3. Psychological arguments have weaknesses
Hume claims there are no properly attested miracles by people of sufficient good sense, integrity, education and learning. However, he contradicts himself when discussing the Roman historian Tacitus (54-117 CE), who reported miracles by Emperor Vespasian. Hume describes Tacitus as:
Noted for candour and veracity, and withal, the greatest and most penetrating genius, perhaps, of all antiquity; and so free from any tendency to credulity.
Tacitus meets all of Hume's requirements for reliable testimony. Rome was neither ignorant nor barbaric, so why should this testimony be rejected?
4. What would Hume say if he witnessed a miracle?
Critics ask: Would Hume's arguments force him to doubt his own senses if he witnessed a seemingly miraculous event? His arguments leave no room for accepting any miraculous event, suggesting he would have to doubt his own experience.
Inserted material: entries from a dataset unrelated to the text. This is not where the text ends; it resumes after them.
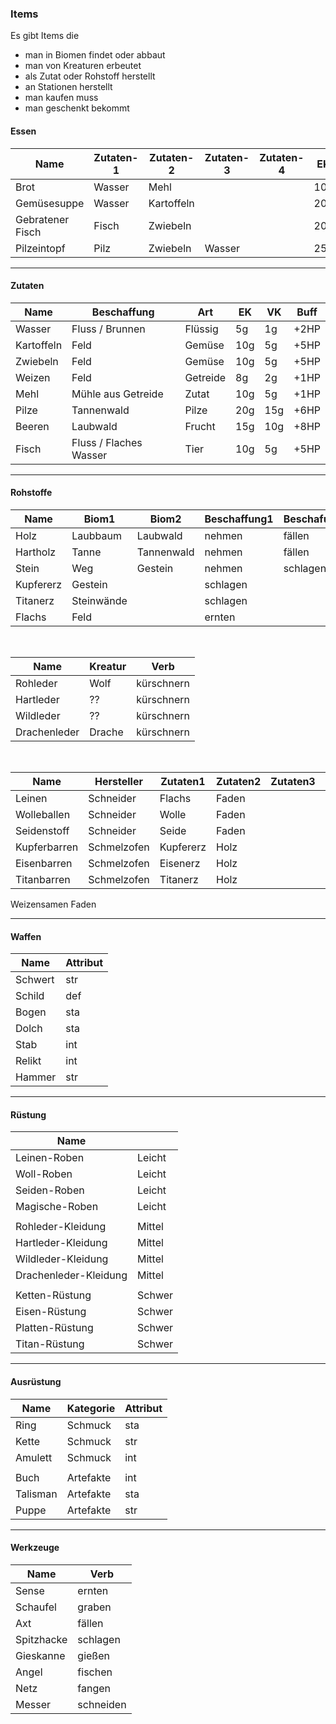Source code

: ### Items

Es gibt Items die

- man in Biomen findet oder abbaut
- man von Kreaturen erbeutet
- als Zutat oder Rohstoff herstellt
- an Stationen herstellt
- man kaufen muss
- man geschenkt bekommt

#### Essen

| Name             | Zutaten-1 | Zutaten-2  | Zutaten-3 | Zutaten-4 | EK  | VK  | Buff          | Runden |
| ---------------- | --------- | ---------- | --------- | --------- | --- | --- | ------------- | ------ |
| Brot             | Wasser    | Mehl       |           |           | 10g | 6g  | Regeneration  | 2      |
| Gemüsesuppe      | Wasser    | Kartoffeln |           |           | 20g | 15g | Glückssträhne | 3      |
| Gebratener Fisch | Fisch     | Zwiebeln   |           |           | 20g | 15g | Berserker     | 4      |
| Pilzeintopf      | Pilz      | Zwiebeln   | Wasser    |           | 25g | 18g | Schutzengel   | 2      |

<hr>

#### Zutaten

| Name       | Beschaffung            | Art      | EK  | VK  | Buff |
| ---------- | ---------------------- | -------- | --- | --- | ---- |
| Wasser     | Fluss / Brunnen        | Flüssig  | 5g  | 1g  | +2HP |
| Kartoffeln | Feld                   | Gemüse   | 10g | 5g  | +5HP |
| Zwiebeln   | Feld                   | Gemüse   | 10g | 5g  | +5HP |
| Weizen     | Feld                   | Getreide | 8g  | 2g  | +1HP |
| Mehl       | Mühle aus Getreide     | Zutat    | 10g | 5g  | +1HP |
| Pilze      | Tannenwald             | Pilze    | 20g | 15g | +6HP |
| Beeren     | Laubwald               | Frucht   | 15g | 10g | +8HP |
| Fisch      | Fluss / Flaches Wasser | Tier     | 10g | 5g  | +5HP |

<hr>

#### Rohstoffe

| Name      | Biom1      | Biom2      | Beschaffung1 | Beschafung2 |
| --------- | ---------- | ---------- | ------------ | ----------- |
| Holz      | Laubbaum   | Laubwald   | nehmen       | fällen      |
| Hartholz  | Tanne      | Tannenwald | nehmen       | fällen      |
| Stein     | Weg        | Gestein    | nehmen       | schlagen    |
| Kupfererz | Gestein    |            | schlagen     |             |
| Titanerz  | Steinwände |            | schlagen     |             |
| Flachs    | Feld       |            | ernten       |             |

<br>

| Name         | Kreatur | Verb       |
| ------------ | ------- | ---------- |
| Rohleder     | Wolf    | kürschnern |
| Hartleder    | ??      | kürschnern |
| Wildleder    | ??      | kürschnern |
| Drachenleder | Drache  | kürschnern |

<br>

| Name         | Hersteller  | Zutaten1  | Zutaten2 | Zutaten3 | Zutaten4 | Verb      |
| ------------ | ----------- | --------- | -------- | -------- | -------- | --------- |
| Leinen       | Schneider   | Flachs    | Faden    |          |          | nähen     |
| Wolleballen  | Schneider   | Wolle     | Faden    |          |          | nähen     |
| Seidenstoff  | Schneider   | Seide     | Faden    |          |          | nähen     |
| Kupferbarren | Schmelzofen | Kupfererz | Holz     |          |          | schmelzen |
| Eisenbarren  | Schmelzofen | Eisenerz  | Holz     |          |          | schmelzen |
| Titanbarren  | Schmelzofen | Titanerz  | Holz     |          |          | schmelzen |

Weizensamen
Faden

<hr>

#### Waffen

| Name    | Attribut |
| ------- | -------- |
| Schwert | str      |
| Schild  | def      |
| Bogen   | sta      |
| Dolch   | sta      |
| Stab    | int      |
| Relikt  | int      |
| Hammer  | str      |

<hr>

#### Rüstung

| Name                  |        |
| --------------------- | ------ |
| Leinen-Roben          | Leicht |
| Woll-Roben            | Leicht |
| Seiden-Roben          | Leicht |
| Magische-Roben        | Leicht |
|                       |        |
| Rohleder-Kleidung     | Mittel |
| Hartleder-Kleidung    | Mittel |
| Wildleder-Kleidung    | Mittel |
| Drachenleder-Kleidung | Mittel |
|                       |        |
| Ketten-Rüstung        | Schwer |
| Eisen-Rüstung         | Schwer |
| Platten-Rüstung       | Schwer |
| Titan-Rüstung         | Schwer |

<hr>

#### Ausrüstung

| Name     | Kategorie | Attribut |
| -------- | --------- | -------- |
| Ring     | Schmuck   | sta      |
| Kette    | Schmuck   | str      |
| Amulett  | Schmuck   | int      |
|          |           |
| Buch     | Artefakte | int      |
| Talisman | Artefakte | sta      |
| Puppe    | Artefakte | str      |

<hr>

#### Werkzeuge

| Name       | Verb      |
| ---------- | --------- |
| Sense      | ernten    |
| Schaufel   | graben    |
| Axt        | fällen    |
| Spitzhacke | schlagen  |
| Gieskanne  | gießen    |
| Angel      | fischen   |
| Netz       | fangen    |
| Messer     | schneiden |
5. Hume sets the standard for discussion
Despite weaknesses, Hume's critique has become the starting point for all subsequent philosophical and theological discussion of miracles. His definition and arguments cannot be ignored, even when rejected.
Hume is surely correct when he concludes:
The Christian religion is founded on faith, not on reason.
This makes religion potentially ill-equipped to deal with reasoned challenges. Biblical miracle stories contain contradictions, errors, questionable moral judgements and highly improbable accounts. Faith may overcome these problems, but reason suggests Hume's overall judgements about miracles are closer to the truth.
Wiles' critique of miracles
Background: Maurice Wiles
Maurice Wiles (1923-2005) was a liberal Christian theologian who held prestigious academic positions:
- Professor of Christian Doctrine at King's College London (late 1960s)
- Regius Professor of Divinity at Oxford University (1970-91)
Wiles' theological approach:
- Followed the liberal tradition in theology
- Examined Christian doctrine in light of human reason
- Sought to re-present doctrine in ways accessible to modern thinkers
- Unlike philosophers who comment from outside, Wiles understood Christian doctrine from within
- His views are sympathetic to Christian experience whilst maintaining intellectual rigour
Wiles' main arguments
1. God does not act in the world through miracles
In Faith and the Mystery of God, Wiles approves of Tillich's view that miracles are sign events. He comments:
It is especially important to emphasise the symbolic character of these symbols, because they often are understood literally, with the result that the whole relation of God and the world becomes a nest of absurdities.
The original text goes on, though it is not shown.